**TASK OBJECTIVE**
From the first line of the listing, copy each line exactly until you have included the line with "the recommended kernel."; leave out the pictures.

**PROVIDED RECORDS**
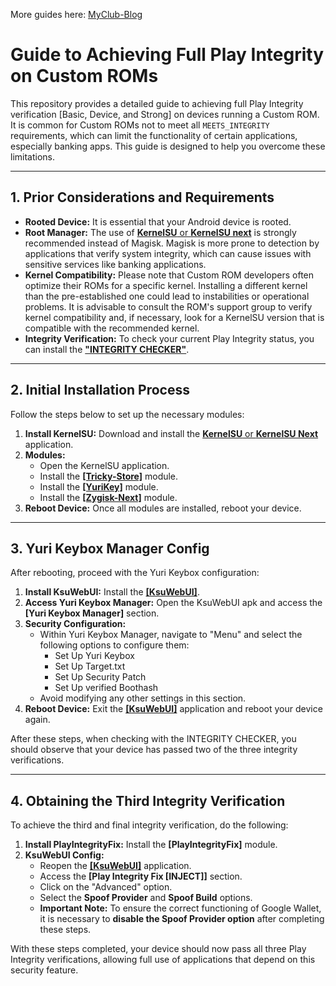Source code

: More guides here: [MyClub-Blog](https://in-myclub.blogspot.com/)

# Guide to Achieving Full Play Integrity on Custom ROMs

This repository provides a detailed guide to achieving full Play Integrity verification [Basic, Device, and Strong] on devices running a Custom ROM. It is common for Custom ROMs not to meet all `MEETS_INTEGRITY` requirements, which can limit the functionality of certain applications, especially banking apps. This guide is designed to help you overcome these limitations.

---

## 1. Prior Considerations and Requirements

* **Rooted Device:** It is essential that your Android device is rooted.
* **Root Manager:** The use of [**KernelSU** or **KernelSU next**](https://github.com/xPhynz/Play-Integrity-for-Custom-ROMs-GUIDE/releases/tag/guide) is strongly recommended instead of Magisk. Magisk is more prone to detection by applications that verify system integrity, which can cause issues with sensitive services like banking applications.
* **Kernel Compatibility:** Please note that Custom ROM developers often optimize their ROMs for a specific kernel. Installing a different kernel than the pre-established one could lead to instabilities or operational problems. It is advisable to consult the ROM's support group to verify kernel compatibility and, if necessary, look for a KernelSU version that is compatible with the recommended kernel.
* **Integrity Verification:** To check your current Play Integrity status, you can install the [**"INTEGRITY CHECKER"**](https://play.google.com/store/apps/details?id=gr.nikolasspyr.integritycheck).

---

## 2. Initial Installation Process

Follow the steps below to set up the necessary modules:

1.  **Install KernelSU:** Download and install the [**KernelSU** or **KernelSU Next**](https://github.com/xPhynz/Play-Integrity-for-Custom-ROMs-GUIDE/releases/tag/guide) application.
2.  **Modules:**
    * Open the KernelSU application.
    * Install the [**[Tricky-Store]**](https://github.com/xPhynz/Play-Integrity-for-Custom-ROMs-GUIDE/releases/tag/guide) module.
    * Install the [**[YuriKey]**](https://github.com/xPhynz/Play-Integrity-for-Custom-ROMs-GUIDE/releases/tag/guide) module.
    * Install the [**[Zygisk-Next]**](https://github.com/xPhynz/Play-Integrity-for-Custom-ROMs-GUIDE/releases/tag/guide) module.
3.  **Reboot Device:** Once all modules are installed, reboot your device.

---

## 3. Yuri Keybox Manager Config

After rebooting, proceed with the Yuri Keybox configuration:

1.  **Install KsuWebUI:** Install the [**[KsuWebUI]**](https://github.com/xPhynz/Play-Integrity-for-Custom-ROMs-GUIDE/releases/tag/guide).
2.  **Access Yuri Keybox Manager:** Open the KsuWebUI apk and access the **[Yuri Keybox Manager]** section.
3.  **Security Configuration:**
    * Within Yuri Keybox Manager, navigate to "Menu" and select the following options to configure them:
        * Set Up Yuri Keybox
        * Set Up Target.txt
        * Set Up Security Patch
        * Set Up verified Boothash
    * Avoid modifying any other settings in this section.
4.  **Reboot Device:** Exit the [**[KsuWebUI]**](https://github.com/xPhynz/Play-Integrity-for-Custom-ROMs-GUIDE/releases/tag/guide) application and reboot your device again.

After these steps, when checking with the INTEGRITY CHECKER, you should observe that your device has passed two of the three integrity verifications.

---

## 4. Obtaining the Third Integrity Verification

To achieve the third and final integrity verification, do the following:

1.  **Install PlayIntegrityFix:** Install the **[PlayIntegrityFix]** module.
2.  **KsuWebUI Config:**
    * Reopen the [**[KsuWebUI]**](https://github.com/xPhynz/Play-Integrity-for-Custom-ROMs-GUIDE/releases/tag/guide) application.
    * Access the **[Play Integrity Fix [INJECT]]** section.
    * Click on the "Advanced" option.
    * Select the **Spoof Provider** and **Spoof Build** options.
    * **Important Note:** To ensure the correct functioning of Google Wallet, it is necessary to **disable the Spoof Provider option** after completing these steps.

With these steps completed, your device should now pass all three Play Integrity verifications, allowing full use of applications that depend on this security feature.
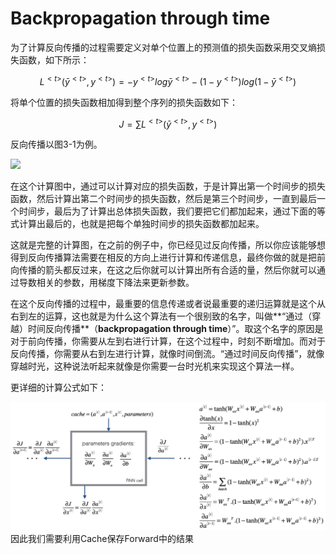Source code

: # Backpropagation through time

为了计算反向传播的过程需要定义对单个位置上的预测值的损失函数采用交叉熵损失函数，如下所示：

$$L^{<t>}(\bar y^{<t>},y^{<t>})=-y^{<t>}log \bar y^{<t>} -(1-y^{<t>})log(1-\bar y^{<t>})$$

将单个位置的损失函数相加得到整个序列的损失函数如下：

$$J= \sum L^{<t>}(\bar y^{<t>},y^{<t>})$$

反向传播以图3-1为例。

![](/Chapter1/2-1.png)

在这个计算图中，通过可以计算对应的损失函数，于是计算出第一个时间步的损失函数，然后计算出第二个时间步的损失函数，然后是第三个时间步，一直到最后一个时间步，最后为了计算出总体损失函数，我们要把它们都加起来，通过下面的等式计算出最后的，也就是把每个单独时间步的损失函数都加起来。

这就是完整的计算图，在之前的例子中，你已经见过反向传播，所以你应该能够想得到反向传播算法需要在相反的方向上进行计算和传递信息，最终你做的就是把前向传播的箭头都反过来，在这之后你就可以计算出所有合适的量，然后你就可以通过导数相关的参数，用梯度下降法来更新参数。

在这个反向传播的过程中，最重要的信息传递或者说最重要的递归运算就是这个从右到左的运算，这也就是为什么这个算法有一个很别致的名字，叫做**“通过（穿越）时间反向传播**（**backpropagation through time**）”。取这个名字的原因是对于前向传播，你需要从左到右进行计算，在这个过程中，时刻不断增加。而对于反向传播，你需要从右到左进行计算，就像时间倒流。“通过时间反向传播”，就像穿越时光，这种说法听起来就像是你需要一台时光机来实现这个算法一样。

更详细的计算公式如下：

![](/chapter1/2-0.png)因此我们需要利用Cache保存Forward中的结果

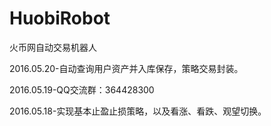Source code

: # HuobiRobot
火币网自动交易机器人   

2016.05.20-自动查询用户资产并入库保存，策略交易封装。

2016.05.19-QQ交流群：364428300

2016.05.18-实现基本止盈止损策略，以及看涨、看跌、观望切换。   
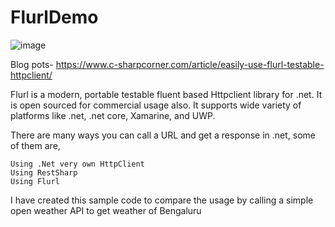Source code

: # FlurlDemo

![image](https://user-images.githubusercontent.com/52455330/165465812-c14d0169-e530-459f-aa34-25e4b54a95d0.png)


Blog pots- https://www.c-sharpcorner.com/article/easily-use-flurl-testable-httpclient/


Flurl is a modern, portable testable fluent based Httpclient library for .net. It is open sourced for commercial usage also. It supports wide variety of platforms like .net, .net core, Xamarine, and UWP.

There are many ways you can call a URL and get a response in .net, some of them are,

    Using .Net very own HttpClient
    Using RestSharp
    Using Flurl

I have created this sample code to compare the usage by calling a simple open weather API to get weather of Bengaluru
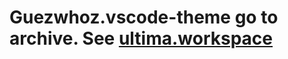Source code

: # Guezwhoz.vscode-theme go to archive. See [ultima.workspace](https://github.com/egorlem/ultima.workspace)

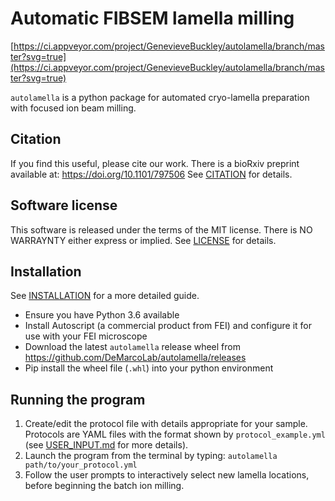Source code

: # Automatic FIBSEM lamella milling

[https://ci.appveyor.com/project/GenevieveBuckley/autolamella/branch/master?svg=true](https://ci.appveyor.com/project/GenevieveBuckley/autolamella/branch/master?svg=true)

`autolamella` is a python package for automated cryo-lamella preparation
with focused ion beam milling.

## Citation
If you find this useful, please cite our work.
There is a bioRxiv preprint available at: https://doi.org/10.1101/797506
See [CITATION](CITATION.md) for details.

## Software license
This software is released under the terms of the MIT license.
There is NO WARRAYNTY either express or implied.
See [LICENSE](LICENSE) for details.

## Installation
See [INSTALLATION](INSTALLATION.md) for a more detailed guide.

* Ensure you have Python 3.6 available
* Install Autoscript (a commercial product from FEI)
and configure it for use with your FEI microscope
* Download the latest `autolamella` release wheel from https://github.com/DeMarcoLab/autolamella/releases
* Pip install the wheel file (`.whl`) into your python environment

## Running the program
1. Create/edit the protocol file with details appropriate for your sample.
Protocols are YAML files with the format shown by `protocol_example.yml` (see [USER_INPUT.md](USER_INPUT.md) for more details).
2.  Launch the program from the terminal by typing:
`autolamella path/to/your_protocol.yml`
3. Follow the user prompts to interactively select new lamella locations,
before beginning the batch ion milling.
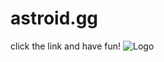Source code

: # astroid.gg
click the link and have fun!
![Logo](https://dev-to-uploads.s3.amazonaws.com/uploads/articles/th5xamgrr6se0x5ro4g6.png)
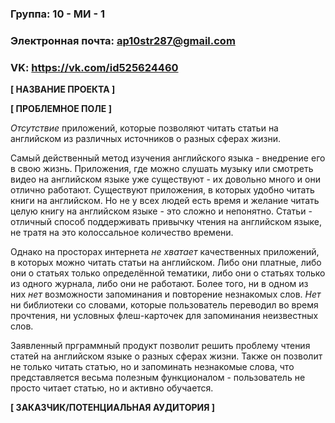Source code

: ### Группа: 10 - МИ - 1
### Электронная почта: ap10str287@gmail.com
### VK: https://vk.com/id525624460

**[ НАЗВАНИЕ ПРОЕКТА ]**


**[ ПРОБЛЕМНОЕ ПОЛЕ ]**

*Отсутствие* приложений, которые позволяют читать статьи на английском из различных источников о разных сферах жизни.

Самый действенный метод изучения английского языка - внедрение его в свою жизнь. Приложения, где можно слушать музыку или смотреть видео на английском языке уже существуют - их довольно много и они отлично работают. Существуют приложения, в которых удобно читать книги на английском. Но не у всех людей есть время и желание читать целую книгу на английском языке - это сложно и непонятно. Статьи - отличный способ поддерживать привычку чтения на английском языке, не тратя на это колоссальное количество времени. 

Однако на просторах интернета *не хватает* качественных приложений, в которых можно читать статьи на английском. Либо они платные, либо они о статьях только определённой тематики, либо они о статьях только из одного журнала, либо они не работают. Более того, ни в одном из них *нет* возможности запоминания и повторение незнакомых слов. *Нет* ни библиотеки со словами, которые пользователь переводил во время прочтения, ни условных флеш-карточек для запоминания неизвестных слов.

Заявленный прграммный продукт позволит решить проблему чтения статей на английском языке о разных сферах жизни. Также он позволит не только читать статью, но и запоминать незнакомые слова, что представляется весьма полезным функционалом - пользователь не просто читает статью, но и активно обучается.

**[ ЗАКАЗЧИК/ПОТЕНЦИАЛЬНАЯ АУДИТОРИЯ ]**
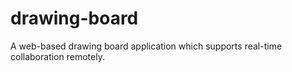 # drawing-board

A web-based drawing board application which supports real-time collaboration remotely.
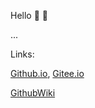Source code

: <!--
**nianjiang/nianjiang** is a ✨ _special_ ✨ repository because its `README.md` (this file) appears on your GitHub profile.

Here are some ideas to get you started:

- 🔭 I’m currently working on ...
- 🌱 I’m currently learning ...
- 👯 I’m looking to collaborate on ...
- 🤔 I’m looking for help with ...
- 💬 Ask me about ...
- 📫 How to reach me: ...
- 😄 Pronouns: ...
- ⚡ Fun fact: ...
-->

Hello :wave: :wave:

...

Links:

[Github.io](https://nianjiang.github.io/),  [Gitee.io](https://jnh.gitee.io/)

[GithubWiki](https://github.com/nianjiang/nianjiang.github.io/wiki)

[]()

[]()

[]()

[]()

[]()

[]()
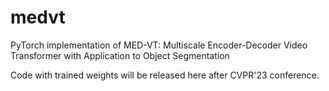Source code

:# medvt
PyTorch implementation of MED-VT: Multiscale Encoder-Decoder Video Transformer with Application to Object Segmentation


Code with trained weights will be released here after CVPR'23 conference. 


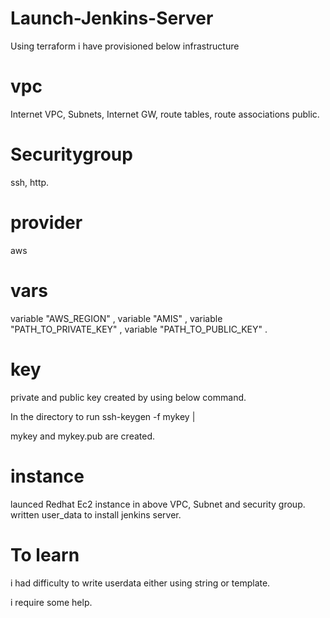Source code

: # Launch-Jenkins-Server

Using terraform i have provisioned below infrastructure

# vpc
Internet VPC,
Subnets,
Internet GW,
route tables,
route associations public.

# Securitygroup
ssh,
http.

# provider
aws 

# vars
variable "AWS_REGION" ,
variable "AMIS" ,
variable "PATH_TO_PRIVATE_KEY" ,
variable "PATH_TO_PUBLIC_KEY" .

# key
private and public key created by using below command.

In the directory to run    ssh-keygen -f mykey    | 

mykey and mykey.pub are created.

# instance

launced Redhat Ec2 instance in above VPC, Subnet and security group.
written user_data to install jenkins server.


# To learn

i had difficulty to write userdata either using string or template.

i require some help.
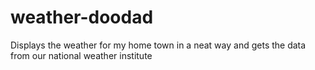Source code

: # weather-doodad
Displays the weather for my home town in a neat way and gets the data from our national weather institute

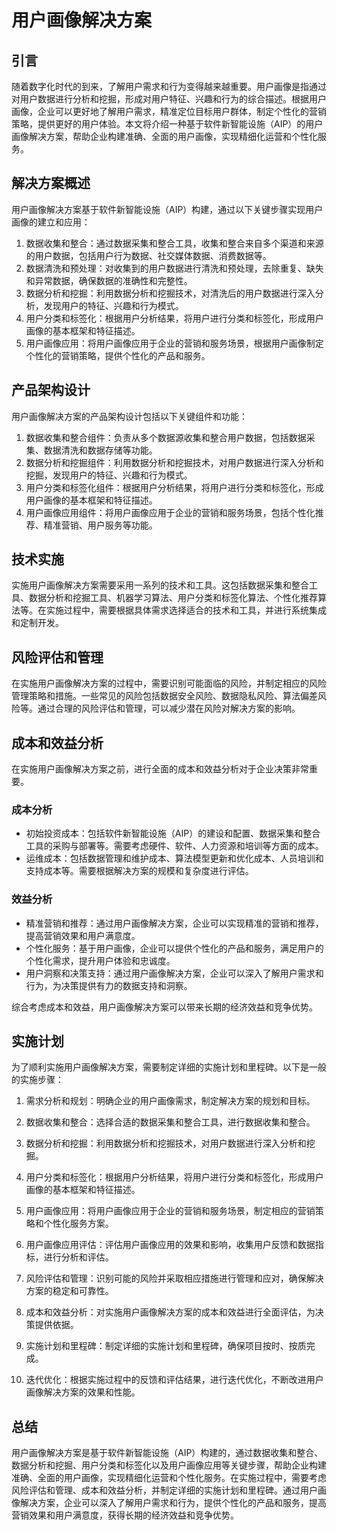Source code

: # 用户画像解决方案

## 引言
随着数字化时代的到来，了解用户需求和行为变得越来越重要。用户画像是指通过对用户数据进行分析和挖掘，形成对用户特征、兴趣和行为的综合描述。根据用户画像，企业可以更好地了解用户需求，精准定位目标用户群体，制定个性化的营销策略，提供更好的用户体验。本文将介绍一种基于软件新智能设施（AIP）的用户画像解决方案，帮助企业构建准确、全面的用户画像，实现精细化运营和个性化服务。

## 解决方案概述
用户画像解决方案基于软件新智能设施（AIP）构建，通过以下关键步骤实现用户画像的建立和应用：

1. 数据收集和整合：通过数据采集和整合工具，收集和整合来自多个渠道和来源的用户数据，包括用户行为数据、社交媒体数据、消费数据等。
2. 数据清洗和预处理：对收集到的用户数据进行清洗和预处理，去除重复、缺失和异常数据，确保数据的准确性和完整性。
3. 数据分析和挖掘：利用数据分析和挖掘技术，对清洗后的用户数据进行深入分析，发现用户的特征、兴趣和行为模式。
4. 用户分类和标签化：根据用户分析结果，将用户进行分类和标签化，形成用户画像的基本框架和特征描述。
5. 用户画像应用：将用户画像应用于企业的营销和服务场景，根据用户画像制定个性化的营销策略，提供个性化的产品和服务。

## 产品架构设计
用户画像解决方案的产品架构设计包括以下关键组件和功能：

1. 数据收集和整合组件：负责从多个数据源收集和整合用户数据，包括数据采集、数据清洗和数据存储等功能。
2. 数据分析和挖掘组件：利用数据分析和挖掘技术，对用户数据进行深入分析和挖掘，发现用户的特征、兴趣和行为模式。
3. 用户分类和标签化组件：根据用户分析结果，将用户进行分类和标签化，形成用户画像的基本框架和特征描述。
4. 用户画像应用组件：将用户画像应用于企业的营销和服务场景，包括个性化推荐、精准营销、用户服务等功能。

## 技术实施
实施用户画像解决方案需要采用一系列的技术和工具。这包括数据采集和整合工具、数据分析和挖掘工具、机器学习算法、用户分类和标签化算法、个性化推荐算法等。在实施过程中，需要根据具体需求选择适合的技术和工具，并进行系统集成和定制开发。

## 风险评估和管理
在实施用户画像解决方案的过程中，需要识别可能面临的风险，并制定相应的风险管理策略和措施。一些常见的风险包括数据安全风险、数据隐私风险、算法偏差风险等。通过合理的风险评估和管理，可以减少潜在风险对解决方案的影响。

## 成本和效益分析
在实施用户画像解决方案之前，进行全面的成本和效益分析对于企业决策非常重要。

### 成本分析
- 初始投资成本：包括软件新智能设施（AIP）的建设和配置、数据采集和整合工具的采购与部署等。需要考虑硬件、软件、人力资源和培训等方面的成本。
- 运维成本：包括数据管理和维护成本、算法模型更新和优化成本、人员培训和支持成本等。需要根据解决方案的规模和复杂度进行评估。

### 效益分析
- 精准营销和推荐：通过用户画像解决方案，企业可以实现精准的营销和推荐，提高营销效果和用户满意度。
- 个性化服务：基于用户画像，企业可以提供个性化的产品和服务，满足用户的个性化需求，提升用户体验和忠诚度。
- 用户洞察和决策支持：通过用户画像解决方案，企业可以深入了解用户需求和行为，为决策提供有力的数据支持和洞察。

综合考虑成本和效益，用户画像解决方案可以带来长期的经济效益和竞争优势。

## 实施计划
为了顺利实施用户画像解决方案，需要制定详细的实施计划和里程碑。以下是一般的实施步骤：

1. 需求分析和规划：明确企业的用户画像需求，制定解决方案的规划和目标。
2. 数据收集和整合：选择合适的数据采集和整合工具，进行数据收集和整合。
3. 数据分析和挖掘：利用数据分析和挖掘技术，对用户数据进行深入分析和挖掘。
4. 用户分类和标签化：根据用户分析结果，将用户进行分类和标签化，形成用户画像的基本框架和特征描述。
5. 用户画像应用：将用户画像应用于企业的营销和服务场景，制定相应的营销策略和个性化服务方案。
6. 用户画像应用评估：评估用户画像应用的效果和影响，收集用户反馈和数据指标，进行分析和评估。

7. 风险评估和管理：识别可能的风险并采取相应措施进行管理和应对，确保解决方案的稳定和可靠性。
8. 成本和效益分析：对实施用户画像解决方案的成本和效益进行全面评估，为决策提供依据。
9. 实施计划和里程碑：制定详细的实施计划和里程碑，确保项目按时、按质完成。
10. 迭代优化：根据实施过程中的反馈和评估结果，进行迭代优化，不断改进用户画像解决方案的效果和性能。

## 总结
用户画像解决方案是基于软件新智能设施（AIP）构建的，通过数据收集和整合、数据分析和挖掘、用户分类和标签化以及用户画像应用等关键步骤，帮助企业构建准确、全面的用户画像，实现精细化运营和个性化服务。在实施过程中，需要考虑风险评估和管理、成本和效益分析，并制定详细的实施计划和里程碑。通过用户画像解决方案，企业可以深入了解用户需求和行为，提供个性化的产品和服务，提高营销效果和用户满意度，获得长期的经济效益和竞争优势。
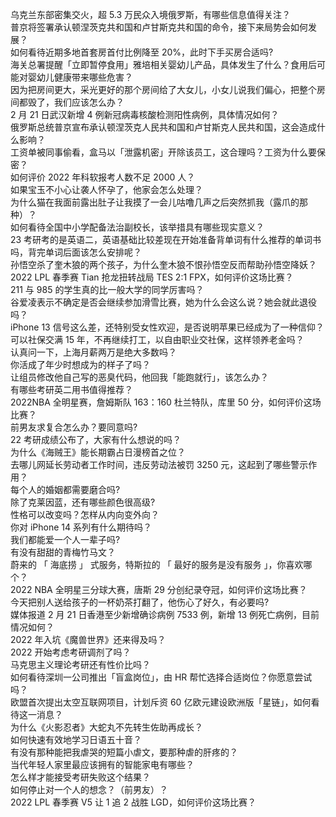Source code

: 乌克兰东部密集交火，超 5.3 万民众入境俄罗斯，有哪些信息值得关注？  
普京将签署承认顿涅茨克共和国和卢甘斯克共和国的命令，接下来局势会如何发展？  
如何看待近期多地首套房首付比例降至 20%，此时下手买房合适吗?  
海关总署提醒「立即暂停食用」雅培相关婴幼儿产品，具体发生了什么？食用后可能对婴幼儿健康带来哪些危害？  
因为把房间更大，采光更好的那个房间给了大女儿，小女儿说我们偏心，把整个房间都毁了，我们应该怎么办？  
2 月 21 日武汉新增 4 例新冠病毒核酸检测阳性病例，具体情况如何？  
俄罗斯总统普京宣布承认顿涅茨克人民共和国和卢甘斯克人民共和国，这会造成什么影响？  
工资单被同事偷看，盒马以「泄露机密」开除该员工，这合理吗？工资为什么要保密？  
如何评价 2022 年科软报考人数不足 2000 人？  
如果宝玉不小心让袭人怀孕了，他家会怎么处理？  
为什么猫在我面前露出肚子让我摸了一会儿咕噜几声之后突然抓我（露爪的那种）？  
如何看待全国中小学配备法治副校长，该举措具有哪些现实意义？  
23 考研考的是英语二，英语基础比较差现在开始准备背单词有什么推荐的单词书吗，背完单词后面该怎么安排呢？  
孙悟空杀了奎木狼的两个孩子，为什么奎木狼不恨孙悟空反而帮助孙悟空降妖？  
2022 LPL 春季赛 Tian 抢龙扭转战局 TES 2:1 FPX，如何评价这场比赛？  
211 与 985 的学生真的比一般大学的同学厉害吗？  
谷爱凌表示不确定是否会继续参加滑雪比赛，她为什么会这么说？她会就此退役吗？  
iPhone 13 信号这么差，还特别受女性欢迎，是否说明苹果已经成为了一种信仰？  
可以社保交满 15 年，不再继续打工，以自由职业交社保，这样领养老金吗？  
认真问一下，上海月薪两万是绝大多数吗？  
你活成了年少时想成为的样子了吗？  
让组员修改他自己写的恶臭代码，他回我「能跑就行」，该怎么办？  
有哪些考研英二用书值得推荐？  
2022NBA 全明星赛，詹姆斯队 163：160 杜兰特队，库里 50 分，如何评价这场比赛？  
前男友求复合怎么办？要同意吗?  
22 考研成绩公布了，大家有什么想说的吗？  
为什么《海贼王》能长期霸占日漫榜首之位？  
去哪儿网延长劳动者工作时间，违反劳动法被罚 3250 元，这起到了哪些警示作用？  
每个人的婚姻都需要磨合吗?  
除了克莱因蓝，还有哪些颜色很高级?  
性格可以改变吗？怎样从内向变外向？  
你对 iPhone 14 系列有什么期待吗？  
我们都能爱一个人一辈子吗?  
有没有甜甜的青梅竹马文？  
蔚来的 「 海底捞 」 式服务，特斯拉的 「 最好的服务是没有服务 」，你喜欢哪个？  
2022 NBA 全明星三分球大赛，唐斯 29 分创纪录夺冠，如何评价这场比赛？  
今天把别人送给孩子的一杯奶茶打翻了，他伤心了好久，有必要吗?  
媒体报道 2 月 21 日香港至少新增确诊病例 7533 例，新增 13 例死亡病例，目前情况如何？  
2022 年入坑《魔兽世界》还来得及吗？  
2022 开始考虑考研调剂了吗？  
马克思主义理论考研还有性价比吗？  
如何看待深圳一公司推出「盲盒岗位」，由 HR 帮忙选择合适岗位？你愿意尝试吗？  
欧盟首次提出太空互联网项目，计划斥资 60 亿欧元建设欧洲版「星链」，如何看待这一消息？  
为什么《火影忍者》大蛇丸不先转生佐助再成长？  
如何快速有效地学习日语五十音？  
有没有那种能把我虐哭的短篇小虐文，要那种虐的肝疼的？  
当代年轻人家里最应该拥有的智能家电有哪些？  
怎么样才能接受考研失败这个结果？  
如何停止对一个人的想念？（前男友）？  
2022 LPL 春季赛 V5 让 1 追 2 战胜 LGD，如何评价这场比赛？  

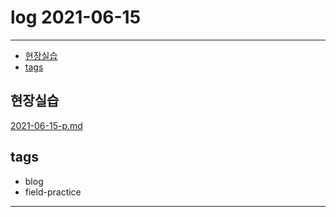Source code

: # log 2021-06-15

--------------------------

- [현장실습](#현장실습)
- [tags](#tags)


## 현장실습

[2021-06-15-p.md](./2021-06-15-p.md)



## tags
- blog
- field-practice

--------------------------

**SOLVED PROBLEM**
Source code

: More guides here: [MyClub-Blog](https://in-myclub.blogspot.com/)

# Guide to Achieving Full Play Integrity on Custom ROMs

This repository provides a detailed guide to achieving full Play Integrity verification [Basic, Device, and Strong] on devices running a Custom ROM. It is common for Custom ROMs not to meet all `MEETS_INTEGRITY` requirements, which can limit the functionality of certain applications, especially banking apps. This guide is designed to help you overcome these limitations.

---

## 1. Prior Considerations and Requirements

* **Rooted Device:** It is essential that your Android device is rooted.
* **Root Manager:** The use of [**KernelSU** or **KernelSU next**](https://github.com/xPhynz/Play-Integrity-for-Custom-ROMs-GUIDE/releases/tag/guide) is strongly recommended instead of Magisk. Magisk is more prone to detection by applications that verify system integrity, which can cause issues with sensitive services like banking applications.
* **Kernel Compatibility:** Please note that Custom ROM developers often optimize their ROMs for a specific kernel. Installing a different kernel than the pre-established one could lead to instabilities or operational problems. It is advisable to consult the ROM's support group to verify kernel compatibility and, if necessary, look for a KernelSU version that is compatible with the recommended kernel.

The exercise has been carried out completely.